BEGIN Supplied material

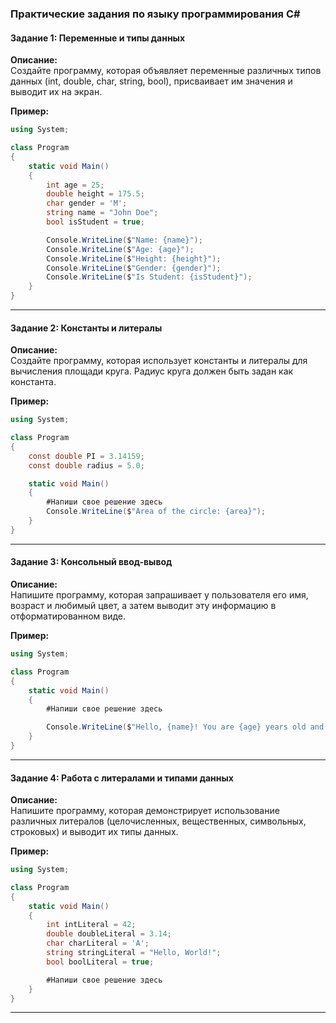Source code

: ### Практические задания по языку программирования C#

#### Задание 1: Переменные и типы данных
**Описание:**  
Создайте программу, которая объявляет переменные различных типов данных (int, double, char, string, bool), присваивает им значения и выводит их на экран.

**Пример:**
```csharp
using System;

class Program
{
    static void Main()
    {
        int age = 25;
        double height = 175.5;
        char gender = 'M';
        string name = "John Doe";
        bool isStudent = true;

        Console.WriteLine($"Name: {name}");
        Console.WriteLine($"Age: {age}");
        Console.WriteLine($"Height: {height}");
        Console.WriteLine($"Gender: {gender}");
        Console.WriteLine($"Is Student: {isStudent}");
    }
}
```

---

#### Задание 2: Константы и литералы
**Описание:**  
Создайте программу, которая использует константы и литералы для вычисления площади круга. Радиус круга должен быть задан как константа.

**Пример:**
```csharp
using System;

class Program
{
    const double PI = 3.14159;
    const double radius = 5.0;

    static void Main()
    {
        #Напиши свое решение здесь
        Console.WriteLine($"Area of the circle: {area}");
    }
}
```

---

#### Задание 3: Консольный ввод-вывод
**Описание:**  
Напишите программу, которая запрашивает у пользователя его имя, возраст и любимый цвет, а затем выводит эту информацию в отформатированном виде.

**Пример:**
```csharp
using System;

class Program
{
    static void Main()
    {
        #Напиши свое решение здесь

        Console.WriteLine($"Hello, {name}! You are {age} years old and your favorite color is {color}.");
    }
}
```

---

#### Задание 4: Работа с литералами и типами данных
**Описание:**  
Напишите программу, которая демонстрирует использование различных литералов (целочисленных, вещественных, символьных, строковых) и выводит их типы данных.

**Пример:**
```csharp
using System;

class Program
{
    static void Main()
    {
        int intLiteral = 42;
        double doubleLiteral = 3.14;
        char charLiteral = 'A';
        string stringLiteral = "Hello, World!";
        bool boolLiteral = true;

        #Напиши свое решение здесь
    }
}
```

---
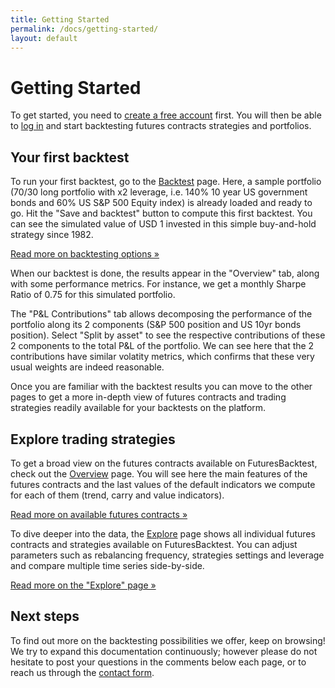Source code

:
 ```yaml
---
title: Getting Started
permalink: /docs/getting-started/
layout: default
---
```


# Getting Started

To get started, you need to [create a free account](/signup) first. You will then be able to [log in](/login) and start backtesting futures contracts strategies and portfolios.

## Your first backtest

To run your first backtest, go to the [Backtest](/backtest) page. Here, a sample portfolio (70/30 long portfolio with x2 leverage, i.e. 140% 10 year US government bonds and 60% US S&P 500 Equity index) is already loaded and ready to go. Hit the "Save and backtest" button to compute this first backtest. You can see the simulated value of USD 1 invested in this simple buy-and-hold strategy since 1982.

[Read more on backtesting options &raquo;](/docs/backtest/)

When our backtest is done, the results appear in the "Overview" tab, along with some performance metrics. For instance, we get a monthly Sharpe Ratio of 0.75 for this simulated portfolio. 

The "P&L Contributions" tab allows decomposing the performance of the portfolio along its 2 components (S&P 500 position and US 10yr bonds position). Select "Split by asset" to see the respective contributions of these 2 components to the total P&L of the portfolio. We can see here that the 2 contributions have similar volatity metrics, which confirms that these very usual weights are indeed reasonable.

Once you are familiar with the backtest results you can move to the other pages to get a more in-depth view of futures contracts and trading strategies readily available for your backtests on the platform.

## Explore trading strategies

To get a broad view on the futures contracts available on FuturesBacktest, check out the [Overview](/overview) page. You will see here the main features of the futures contracts and the last values of the default indicators we compute for each of them (trend, carry and  value indicators).

[Read more on available futures contracts &raquo;](/docs/contracts/)

To dive deeper into the data, the [Explore](/explore) page shows all individual futures contracts and strategies available on FuturesBacktest. You can adjust parameters such as rebalancing frequency, strategies settings and leverage and compare multiple time series side-by-side. 

[Read more on the "Explore" page &raquo;](/docs/explore/) 

## Next steps

To find out more on the backtesting possibilities we offer, keep on browsing! We try to expand this documentation continuously; however please do not hesitate to post your questions in the comments below each page, or to reach us through the [contact form](/contact).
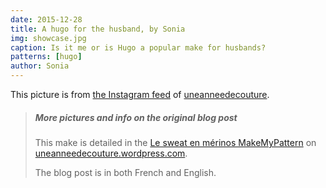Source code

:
 ```yaml
---
date: 2015-12-28
title: A hugo for the husband, by Sonia
img: showcase.jpg
caption: Is it me or is Hugo a popular make for husbands?
patterns: [hugo]
author: Sonia
---
```

This picture is from [the Instagram feed](https://www.instagram.com/p/_1j7FSgynG/)  of [uneanneedecouture](https://uneanneedecouture.wordpress.com/).

> ##### More pictures and info on the original blog post
> This make is detailed in the [Le sweat en m&eacute;rinos MakeMyPattern](https://uneanneedecouture.wordpress.com/2015/12/28/le-sweat-en-merinos-makemypattern/)
> on [uneanneedecouture.wordpress.com](https://uneanneedecouture.wordpress.com/).
>
> The blog post is in both French and English.
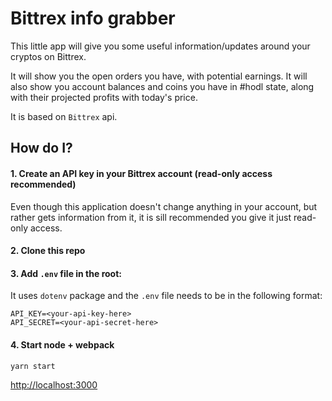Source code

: # Bittrex info grabber

This little app will give you some useful information/updates around your cryptos on Bittrex.

It will show you the open orders you have, with potential earnings. It will also show you account balances and coins you have in #hodl state, along with their projected profits with today's price.

It is based on `Bittrex` api.

## How do I?

#### 1. Create an API key in your Bittrex account (read-only access recommended)
Even though this application doesn't change anything in your account, but rather gets information from it, it is sill recommended you give it just read-only access.
#### 2. Clone this repo
#### 3. Add `.env` file in the root:
It uses `dotenv` package and the `.env` file needs to be in the following format:
```
API_KEY=<your-api-key-here>
API_SECRET=<your-api-secret-here>
```
#### 4. Start node + webpack
`yarn start`

[http://localhost:3000](localhost:3000)
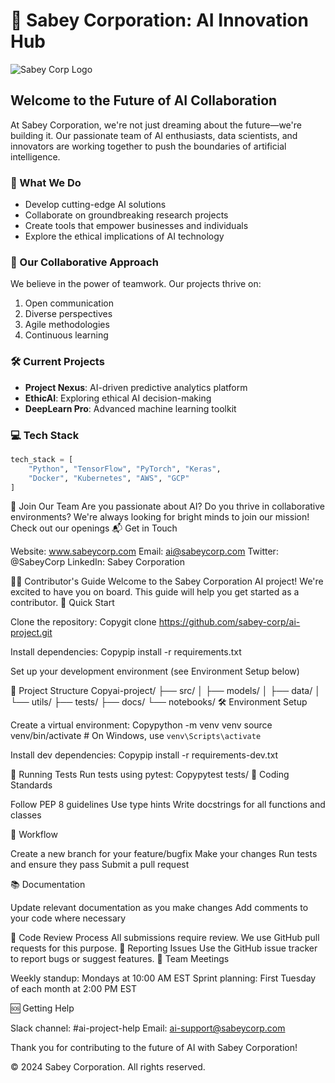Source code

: # 🚀 Sabey Corporation: AI Innovation Hub

![Sabey Corp Logo](https://example.com/sabey-logo.png)

## Welcome to the Future of AI Collaboration

At Sabey Corporation, we're not just dreaming about the future—we're building it. Our passionate team of AI enthusiasts, data scientists, and innovators are working together to push the boundaries of artificial intelligence.

### 🔬 What We Do

- Develop cutting-edge AI solutions
- Collaborate on groundbreaking research projects
- Create tools that empower businesses and individuals
- Explore the ethical implications of AI technology

### 🤝 Our Collaborative Approach

We believe in the power of teamwork. Our projects thrive on:

1. Open communication
2. Diverse perspectives
3. Agile methodologies
4. Continuous learning

### 🛠️ Current Projects

- **Project Nexus**: AI-driven predictive analytics platform
- **EthicAI**: Exploring ethical AI decision-making
- **DeepLearn Pro**: Advanced machine learning toolkit

### 💻 Tech Stack

```python
tech_stack = [
    "Python", "TensorFlow", "PyTorch", "Keras",
    "Docker", "Kubernetes", "AWS", "GCP"
]
```

🌟 Join Our Team
Are you passionate about AI? Do you thrive in collaborative environments? We're always looking for bright minds to join our mission!
Check out our openings
📬 Get in Touch

Website: www.sabeycorp.com
Email: ai@sabeycorp.com
Twitter: @SabeyCorp
LinkedIn: Sabey Corporation


🧑‍💻 Contributor's Guide
Welcome to the Sabey Corporation AI project! We're excited to have you on board. This guide will help you get started as a contributor.
🚀 Quick Start

Clone the repository:
Copygit clone https://github.com/sabey-corp/ai-project.git

Install dependencies:
Copypip install -r requirements.txt

Set up your development environment (see Environment Setup below)

🌳 Project Structure
Copyai-project/
├── src/
│   ├── models/
│   ├── data/
│   └── utils/
├── tests/
├── docs/
└── notebooks/
🛠️ Environment Setup

Create a virtual environment:
Copypython -m venv venv
source venv/bin/activate  # On Windows, use `venv\Scripts\activate`

Install dev dependencies:
Copypip install -r requirements-dev.txt


🧪 Running Tests
Run tests using pytest:
Copypytest tests/
📝 Coding Standards

Follow PEP 8 guidelines
Use type hints
Write docstrings for all functions and classes

🔄 Workflow

Create a new branch for your feature/bugfix
Make your changes
Run tests and ensure they pass
Submit a pull request

📚 Documentation

Update relevant documentation as you make changes
Add comments to your code where necessary

🤝 Code Review Process
All submissions require review. We use GitHub pull requests for this purpose.
🐛 Reporting Issues
Use the GitHub issue tracker to report bugs or suggest features.
📅 Team Meetings

Weekly standup: Mondays at 10:00 AM EST
Sprint planning: First Tuesday of each month at 2:00 PM EST

🆘 Getting Help

Slack channel: #ai-project-help
Email: ai-support@sabeycorp.com

Thank you for contributing to the future of AI with Sabey Corporation!

© 2024 Sabey Corporation. All rights reserved.
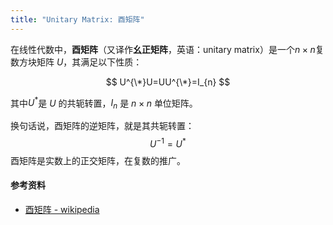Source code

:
 ```yaml
---
title: "Unitary Matrix: 酉矩阵"
---
```


在线性代数中，<strong>酉矩阵</strong>（又译作<strong>幺正矩阵</strong>，英语：unitary matrix）是一个$n×n$复数方块矩阵 $U$，其满足以下性质：

$$
U^{\*}U=UU^{\*}=I_{n}
$$

其中$U^{*}$是 $U$ 的共轭转置，$I_{n}$ 是 $n×n$ 单位矩阵。

换句话说，酉矩阵的逆矩阵，就是其共轭转置：
$$
U^{-1}=U^{*}
$$
酉矩阵是实数上的正交矩阵，在复数的推广。

#### 参考资料
- [酉矩阵 - wikipedia](https://zh.wikipedia.org/wiki/%E9%85%89%E7%9F%A9%E9%98%B5)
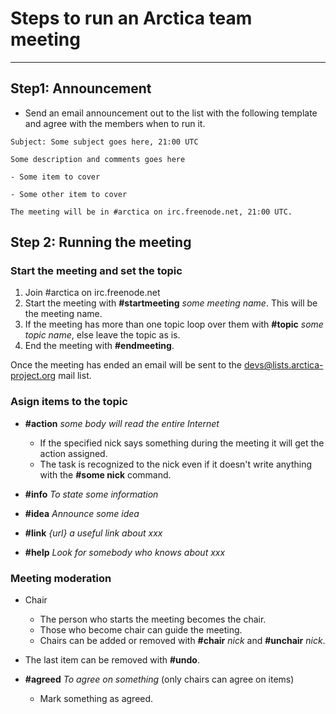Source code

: # Steps to run an Arctica team meeting
* * *

## Step1: Announcement

- Send an email announcement out to the list with the following template and agree with the members when to run it.

```
Subject: Some subject goes here, 21:00 UTC

Some description and comments goes here

- Some item to cover

- Some other item to cover

The meeting will be in #arctica on irc.freenode.net, 21:00 UTC.
```

## Step 2: Running the meeting

### Start the meeting and set the topic

1. Join #arctica on irc.freenode.net
2. Start the meeting with **#startmeeting** *some meeting name*. This will be the meeting name.
3. If the meeting has more than one topic loop over them with **#topic** *some topic name*, else leave the topic as is.
4. End the meeting with **#endmeeting**.

Once the meeting has ended an email will be sent to the devs@lists.arctica-project.org mail list.

### Asign items to the topic

- **#action** *some body will read the entire Internet*
  - If the specified nick says something during the meeting it will get the action assigned.
  - The task is recognized to the nick even if it doesn't write anything with the **#some nick** command.

- **#info** *To state some information*

- **#idea** *Announce some idea*

- **#link** *{url} a useful link about xxx*

- **#help** *Look for somebody who knows about xxx*

### Meeting moderation
- Chair
  - The person who starts the meeting becomes the chair.
  - Those who become chair can guide the meeting.
  - Chairs can be added or removed with **#chair** *nick* and **#unchair** *nick*.

- The last item can be removed with **#undo**.

- **#agreed** *To agree on something* (only chairs can agree on items)
  - Mark something as agreed.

END Supplied material

■ Problem statement
Every line between the start of the listing and the line containing "# Getting Started", both ends counted, needs to be printed exactly, minus the pictures.

■ Response box
Source code

: ### Практические задания по языку программирования C#

#### Задание 1: Переменные и типы данных
**Описание:**  
Создайте программу, которая объявляет переменные различных типов данных (int, double, char, string, bool), присваивает им значения и выводит их на экран.

**Пример:**
```csharp
using System;

class Program
{
    static void Main()
    {
        int age = 25;
        double height = 175.5;
        char gender = 'M';
        string name = "John Doe";
        bool isStudent = true;

        Console.WriteLine($"Name: {name}");
        Console.WriteLine($"Age: {age}");
        Console.WriteLine($"Height: {height}");
        Console.WriteLine($"Gender: {gender}");
        Console.WriteLine($"Is Student: {isStudent}");
    }
}
```

---

#### Задание 2: Константы и литералы
**Описание:**  
Создайте программу, которая использует константы и литералы для вычисления площади круга. Радиус круга должен быть задан как константа.

**Пример:**
```csharp
using System;

class Program
{
    const double PI = 3.14159;
    const double radius = 5.0;

    static void Main()
    {
        #Напиши свое решение здесь
        Console.WriteLine($"Area of the circle: {area}");
    }
}
```

---

#### Задание 3: Консольный ввод-вывод
**Описание:**  
Напишите программу, которая запрашивает у пользователя его имя, возраст и любимый цвет, а затем выводит эту информацию в отформатированном виде.

**Пример:**
```csharp
using System;

class Program
{
    static void Main()
    {
        #Напиши свое решение здесь

        Console.WriteLine($"Hello, {name}! You are {age} years old and your favorite color is {color}.");
    }
}
```

---

#### Задание 4: Работа с литералами и типами данных
**Описание:**  
Напишите программу, которая демонстрирует использование различных литералов (целочисленных, вещественных, символьных, строковых) и выводит их типы данных.

**Пример:**
```csharp
using System;

class Program
{
    static void Main()
    {
        int intLiteral = 42;
        double doubleLiteral = 3.14;
        char charLiteral = 'A';
        string stringLiteral = "Hello, World!";
        bool boolLiteral = true;

        #Напиши свое решение здесь
    }
}
```

---
Source code

:
 ```yaml
---
title: Getting Started
permalink: /docs/getting-started/
layout: default
---
```


# Getting Started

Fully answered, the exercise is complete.